## Task details
Start to finish, reproduce the records below with nothing missing.

[Saved entries]
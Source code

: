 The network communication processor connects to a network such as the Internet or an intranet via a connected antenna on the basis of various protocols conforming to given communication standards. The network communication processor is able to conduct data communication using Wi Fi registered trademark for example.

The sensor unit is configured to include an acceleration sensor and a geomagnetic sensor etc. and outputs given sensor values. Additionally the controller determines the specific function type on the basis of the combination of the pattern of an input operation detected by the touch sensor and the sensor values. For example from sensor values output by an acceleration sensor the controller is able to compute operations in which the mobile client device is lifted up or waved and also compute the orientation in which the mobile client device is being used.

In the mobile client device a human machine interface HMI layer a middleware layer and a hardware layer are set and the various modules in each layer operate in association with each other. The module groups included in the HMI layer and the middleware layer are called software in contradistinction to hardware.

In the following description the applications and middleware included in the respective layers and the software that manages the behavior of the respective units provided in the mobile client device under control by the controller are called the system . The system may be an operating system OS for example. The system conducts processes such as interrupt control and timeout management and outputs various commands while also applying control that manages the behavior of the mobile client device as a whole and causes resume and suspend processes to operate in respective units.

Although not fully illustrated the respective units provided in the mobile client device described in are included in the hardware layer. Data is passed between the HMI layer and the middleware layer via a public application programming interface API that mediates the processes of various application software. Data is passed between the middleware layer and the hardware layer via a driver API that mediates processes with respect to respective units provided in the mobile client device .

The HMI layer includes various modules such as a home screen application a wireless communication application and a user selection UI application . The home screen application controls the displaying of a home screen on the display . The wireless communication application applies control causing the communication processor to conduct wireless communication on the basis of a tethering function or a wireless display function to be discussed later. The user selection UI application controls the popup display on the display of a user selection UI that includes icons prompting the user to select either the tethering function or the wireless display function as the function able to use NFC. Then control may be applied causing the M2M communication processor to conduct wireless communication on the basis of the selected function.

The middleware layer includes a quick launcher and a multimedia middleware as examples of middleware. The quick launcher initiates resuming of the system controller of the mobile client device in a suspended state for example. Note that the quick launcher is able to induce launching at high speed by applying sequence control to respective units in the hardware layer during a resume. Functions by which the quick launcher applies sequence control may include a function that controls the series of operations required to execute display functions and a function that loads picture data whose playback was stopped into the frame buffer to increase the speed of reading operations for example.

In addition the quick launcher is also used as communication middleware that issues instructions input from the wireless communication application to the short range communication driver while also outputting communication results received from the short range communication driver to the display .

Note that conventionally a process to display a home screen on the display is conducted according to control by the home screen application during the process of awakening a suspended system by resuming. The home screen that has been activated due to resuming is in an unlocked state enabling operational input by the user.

## Written answer
Source code

: The network communication processor connects to a network such as the Internet or an intranet via a connected antenna on the basis of various protocols conforming to given communication standards. The network communication processor is able to conduct data communication using Wi Fi registered trademark for example.

The sensor unit is configured to include an acceleration sensor and a geomagnetic sensor etc. and outputs given sensor values. Additionally the controller determines the specific function type on the basis of the combination of the pattern of an input operation detected by the touch sensor and the sensor values. For example from sensor values output by an acceleration sensor the controller is able to compute operations in which the mobile client device is lifted up or waved and also compute the orientation in which the mobile client device is being used.

In the mobile client device a human machine interface HMI layer a middleware layer and a hardware layer are set and the various modules in each layer operate in association with each other. The module groups included in the HMI layer and the middleware layer are called software in contradistinction to hardware.

In the following description the applications and middleware included in the respective layers and the software that manages the behavior of the respective units provided in the mobile client device under control by the controller are called the system . The system may be an operating system OS for example. The system conducts processes such as interrupt control and timeout management and outputs various commands while also applying control that manages the behavior of the mobile client device as a whole and causes resume and suspend processes to operate in respective units.

Although not fully illustrated the respective units provided in the mobile client device described in are included in the hardware layer. Data is passed between the HMI layer and the middleware layer via a public application programming interface API that mediates the processes of various application software. Data is passed between the middleware layer and the hardware layer via a driver API that mediates processes with respect to respective units provided in the mobile client device .

The HMI layer includes various modules such as a home screen application a wireless communication application and a user selection UI application . The home screen application controls the displaying of a home screen on the display . The wireless communication application applies control causing the communication processor to conduct wireless communication on the basis of a tethering function or a wireless display function to be discussed later. The user selection UI application controls the popup display on the display of a user selection UI that includes icons prompting the user to select either the tethering function or the wireless display function as the function able to use NFC. Then control may be applied causing the M2M communication processor to conduct wireless communication on the basis of the selected function.

The middleware layer includes a quick launcher and a multimedia middleware as examples of middleware. The quick launcher initiates resuming of the system controller of the mobile client device in a suspended state for example. Note that the quick launcher is able to induce launching at high speed by applying sequence control to respective units in the hardware layer during a resume. Functions by which the quick launcher applies sequence control may include a function that controls the series of operations required to execute display functions and a function that loads picture data whose playback was stopped into the frame buffer to increase the speed of reading operations for example.

In addition the quick launcher is also used as communication middleware that issues instructions input from the wireless communication application to the short range communication driver while also outputting communication results received from the short range communication driver to the display .

Note that conventionally a process to display a home screen on the display is conducted according to control by the home screen application during the process of awakening a suspended system by resuming. The home screen that has been activated due to resuming is in an unlocked state enabling operational input by the user.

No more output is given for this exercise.